Eren était installé dans la salle à manger. Il profitait du calme : Kael n’était pas encore rentré des cours.
Il tapotait nerveusement du bout des doigts sur la table. Son regard glissa instinctivement vers la cafetière, mais il se ravisa. Il avait déjà bien trop bu de café aujourd’hui. Son agitation ne venait pas que de la caféine — cette journée l’avait profondément secoué.
Il connaissait les varnaks. À Abyrel, ces créatures ne lui avaient jamais accordé la moindre docilité. Peut-être était-ce lié à ses origines angéliques. Il avait toujours dû se battre pour se faire respecter. Kael finissait souvent par s’en mêler, pour éviter que la situation dégénère.
Mais aujourd’hui, tomber nez à nez avec l’un d’eux ne l’avait pas laissé indemne. La présence d’Élika y avait fortement joué. Il avait eu peur pour elle. Et pourtant… c’était elle qui avait fait preuve d’un sang-froid presque déconcertant. Cela l’avait marqué. Il aurait pu tenter quelque chose, oui, mais il avait reculé. Pas par faiblesse. Par choix. Il ne voulait pas mettre en péril la complicité, sincère et précieuse, qui s’était tissée entre eux. Et puis, par chance ou miracle, le Varnak avait reculé. Devant lui.
Ce soir, il le savait, Kael et lui devraient le retrouver. Et l’abattre. Il n’y aurait pas d’autre option.
Mais cette traque les avait complètement déviés de leur mission initiale : retrouver l’envoyée des anges. Sa sœur.
Il soupira.
Il se surprenait lui-même à l’avoir laissée de côté. Lui qui, pendant des années, n’avait vécu que pour cela. Il devait l’avouer : Kael n’avait pas tort. Une fois qu’il la trouverait, que ferait-il ? La supplier de renouer les liens ? Et si elle le tuait ? S’ils étaient devenus ennemis ? Cette idée lui serra la poitrine.
Et si, surtout, la mission touchait à sa fin… ils devraient rentrer à Abyrel. Quitter Clairmont. Quitter tout ce qu’ils avaient construit ici. Et ça… il ne s’en sentait pas capable.
Il aimait Clairmont. Il aimait cette ambiance étrange, parfois paisible, parfois instable. Il aimait travailler avec les Gardiens de la paix, les enquêtes, les mystères. Il aimait faire équipe avec Élika. Et même Ayra, qu’il appréciait sincèrement.
Il n’était pas prêt à tout abandonner. Pas maintenant.
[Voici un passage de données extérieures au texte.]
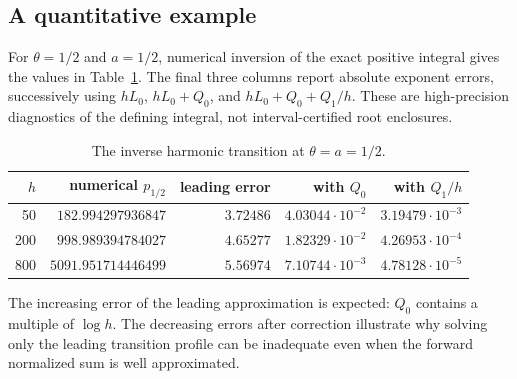 \subsection{A quantitative example}

For $\theta=1/2$ and $a=1/2$, numerical inversion of the exact
positive integral gives the values in Table~\ref{us:tab:inverse}.
The final three columns report absolute exponent errors, successively
using $hL_0$, $hL_0+Q_0$, and $hL_0+Q_0+Q_1/h$.
These are high-precision diagnostics of the defining integral,
not interval-certified root enclosures.

\begin{table}[htbp]
\centering
\caption{The inverse harmonic transition at $\theta=a=1/2$.}
\label{us:tab:inverse}
\begin{tabular}{@{}rrrrr@{}}
\toprule
$h$ & numerical $p_{1/2}$ & leading error & with $Q_0$ & with $Q_1/h$\\
\midrule
50 & $182.994297936847$ & $3.72486$ & $4.03044\cdot10^{-2}$ & $3.19479\cdot10^{-3}$\\
200 & $998.989394784027$ & $4.65277$ & $1.82329\cdot10^{-2}$ & $4.26953\cdot10^{-4}$\\
800 & $5091.951714446499$ & $5.56974$ & $7.10744\cdot10^{-3}$ & $4.78128\cdot10^{-5}$\\
\bottomrule
\end{tabular}
\end{table}

The increasing error of the leading approximation is expected:
$Q_0$ contains a multiple of $\log h$. The decreasing errors after
correction illustrate why solving only the leading transition profile
can be inadequate even when the forward normalized sum is well
approximated.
Pas même pour des retrouvailles avec une sœur qui, au fond, pourrait bien l’avoir oublié. Ou… choisir de le combattre.
Il souffla.
Il n’était pas tranquille, tiraillé par ses pensées.
Il se leva, traversa lentement la pièce et alla se poster devant la fenêtre, celle qui donnait sur les toits brumeux de Clairmont. Tout paraissait paisible. Calme. Trop calme. Pourtant, il le savait : le Varnak rôdait. Il traquait, quelque part dans ces mêmes rues.
Un grincement lointain, le bois d’une marche qui craque.
Le bruit de pas dans l’escalier le ramena aussitôt au présent.
Kael.
Il se retourna, prêt à l’accueillir. L’air grave.
Kael remarqua directement son air.
— Quoi ? Qu’est-ce que tu vas encore me sortir ? C’est à cause du mort ?
— On est tombés sur le Varnak, avec Élika, répondit Eren d’un ton calme.
Kael serra aussitôt les mâchoires. Depuis l’attaque contre Ayra, ce monstre déclenchait en lui une haine sourde. Ironique, pour quelqu’un qui avait grandi parmi eux.
— Et alors ? lança-t-il sèchement.
— Eh bien, tu t’en doutes… je n’ai pas pu faire grand-chose avec Élika à mes côtés.
Kael ne répondit pas, mais Eren savait qu’il comprenait parfaitement.
— Il faut qu’on s’en charge nous-mêmes.
— Tu sais où le chercher ? J’ai déjà fouillé tout Clairmont. Ce truc peut surgir ici comme disparaître dans Abyrel…
— Il faut quand même essayer. Il se montre de plus en plus. Et maintenant… il tue.
Kael tourna le regard vers la fenêtre, songeur.
— Il se prépare à l’hiver…
— Pardon ? fit Eren, intrigué.
— Je l’ai lu, quand j’étais gamin. À l’époque où les frontières étaient encore ouvertes… Les Varnaks, en période de froid, préparent des réserves. De la viande.
Il marqua une pause, puis ajouta :
— À Abyrel, il fait toujours chaud et sec. Mais ici, le climat change. Clairmont a des saisons… et l’hiver approche.
— Et qui te dit qu’il reste ici et pas à Abyrel ?
Kael resta un moment silencieux. Il appuya ses deux mains sur la table, puis souffla lentement.
— Alors pourquoi aurait-il intensifié sa chasse ? Il a sûrement une tanière quelque part… Il ne ferait pas tout ça pour rien.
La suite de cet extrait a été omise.